● **Dataset records**
=== Section Start ===
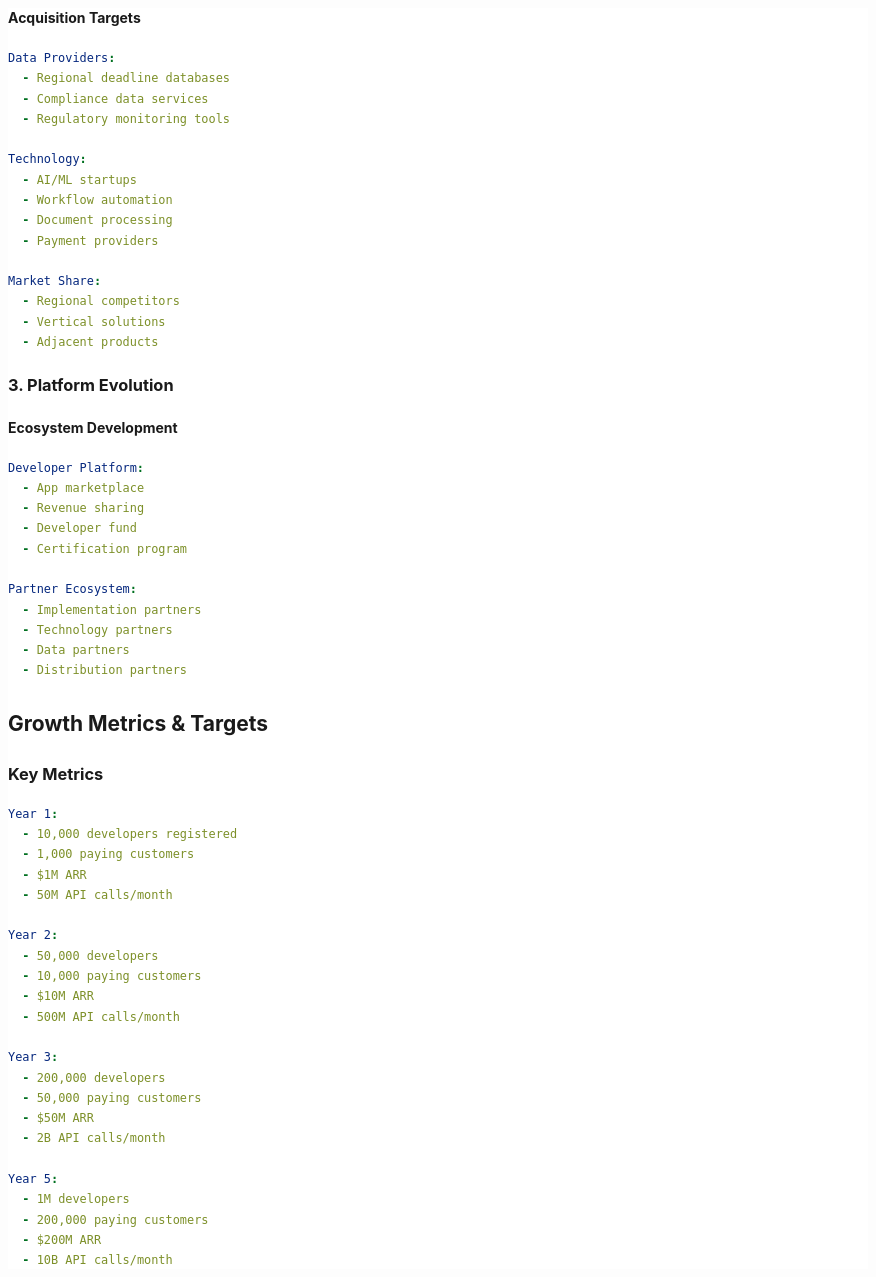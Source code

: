 #### Acquisition Targets
```yaml
Data Providers:
  - Regional deadline databases
  - Compliance data services
  - Regulatory monitoring tools

Technology:
  - AI/ML startups
  - Workflow automation
  - Document processing
  - Payment providers

Market Share:
  - Regional competitors
  - Vertical solutions
  - Adjacent products
```

### 3. Platform Evolution

#### Ecosystem Development
```yaml
Developer Platform:
  - App marketplace
  - Revenue sharing
  - Developer fund
  - Certification program

Partner Ecosystem:
  - Implementation partners
  - Technology partners
  - Data partners
  - Distribution partners
```

## Growth Metrics & Targets

### Key Metrics
```yaml
Year 1:
  - 10,000 developers registered
  - 1,000 paying customers
  - $1M ARR
  - 50M API calls/month

Year 2:
  - 50,000 developers
  - 10,000 paying customers
  - $10M ARR
  - 500M API calls/month

Year 3:
  - 200,000 developers
  - 50,000 paying customers
  - $50M ARR
  - 2B API calls/month

Year 5:
  - 1M developers
  - 200,000 paying customers
  - $200M ARR
  - 10B API calls/month
```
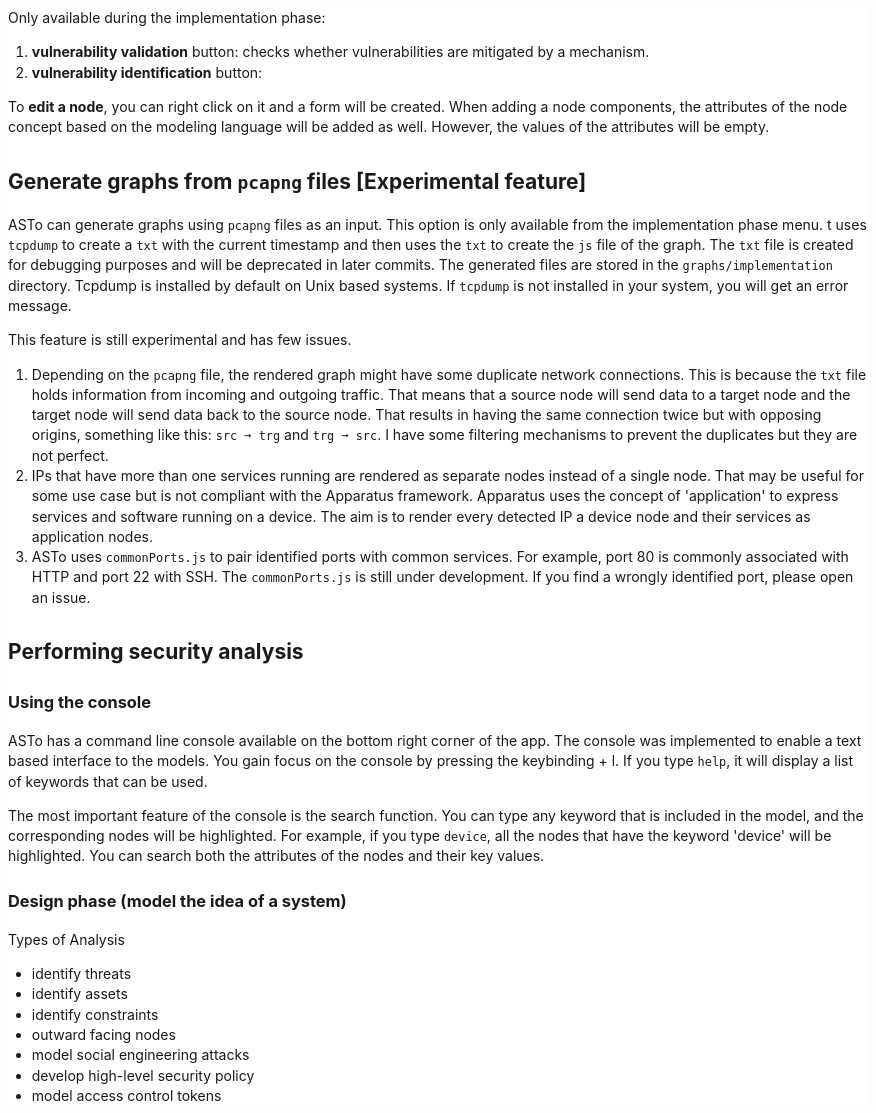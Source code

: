 Only available during the implementation phase:
1. **vulnerability validation** button: checks whether vulnerabilities are mitigated by a mechanism.
1.  **vulnerability identification** button:

To **edit a node**, you can right click on it and a form will be created. When adding a node components, the attributes of the node concept based on the modeling language will be added as well. However, the values of the attributes will be empty.

## Generate graphs from `pcapng` files [Experimental feature]

ASTo can generate graphs using `pcapng` files as an input. This option is only available from the implementation phase menu. t uses `tcpdump` to create a `txt` with the current timestamp and then uses the `txt` to create the `js` file of the graph. The `txt` file is created for debugging purposes and will be deprecated in later commits. The generated files are stored in the `graphs/implementation` directory. Tcpdump is installed by default on Unix based systems. If `tcpdump` is not installed in your system, you will get an error message.

This feature is still experimental and has few issues.

1. Depending on the `pcapng` file, the rendered graph might have some duplicate network connections. This is because the `txt` file holds information from incoming and outgoing traffic. That means that a source node will send data to a target node and the target node will send data back to the source node. That results in having the same connection twice but with opposing origins, something like this: `src ➞ trg` and `trg ➞ src`. I have some filtering mechanisms to prevent the duplicates but they are not perfect.
1. IPs that have more than one services running are rendered as separate nodes instead of a single node. That may be useful for some use case but is not compliant with the Apparatus framework. Apparatus uses the concept of 'application' to express services and software running on a device. The aim is to render every detected IP a device node and their services as application nodes.
1. ASTo uses `commonPorts.js` to pair identified ports with common services. For example, port 80 is commonly associated with HTTP and port 22 with SSH. The `commonPorts.js` is still under development. If you find a wrongly identified port, please open an issue.

## Performing security analysis

### Using the console

ASTo has a command line console available on the bottom right corner of the app. The console was implemented to enable a text based interface to the models. You gain focus on the console by pressing the keybinding <meta> + l. If you type `help`, it will display a list of keywords that can be used.

The most important feature of the console is the search function. You can type any keyword that is included in the model, and the corresponding nodes will be highlighted. For example, if you type `device`, all the nodes that have the keyword 'device' will be highlighted. You can search both the attributes of the nodes and their key values.

### Design phase (model the idea of a system)

Types of Analysis
* identify threats
* identify assets
* identify constraints
* outward facing nodes
* model social engineering attacks
* develop high-level security policy
* model access control tokens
=== Section End ===
● **Work order**
Every line of the listing that includes "month" must be shown.

● **Your solution**
  - 50M API calls/month
  - 500M API calls/month
  - 2B API calls/month
  - 10B API calls/month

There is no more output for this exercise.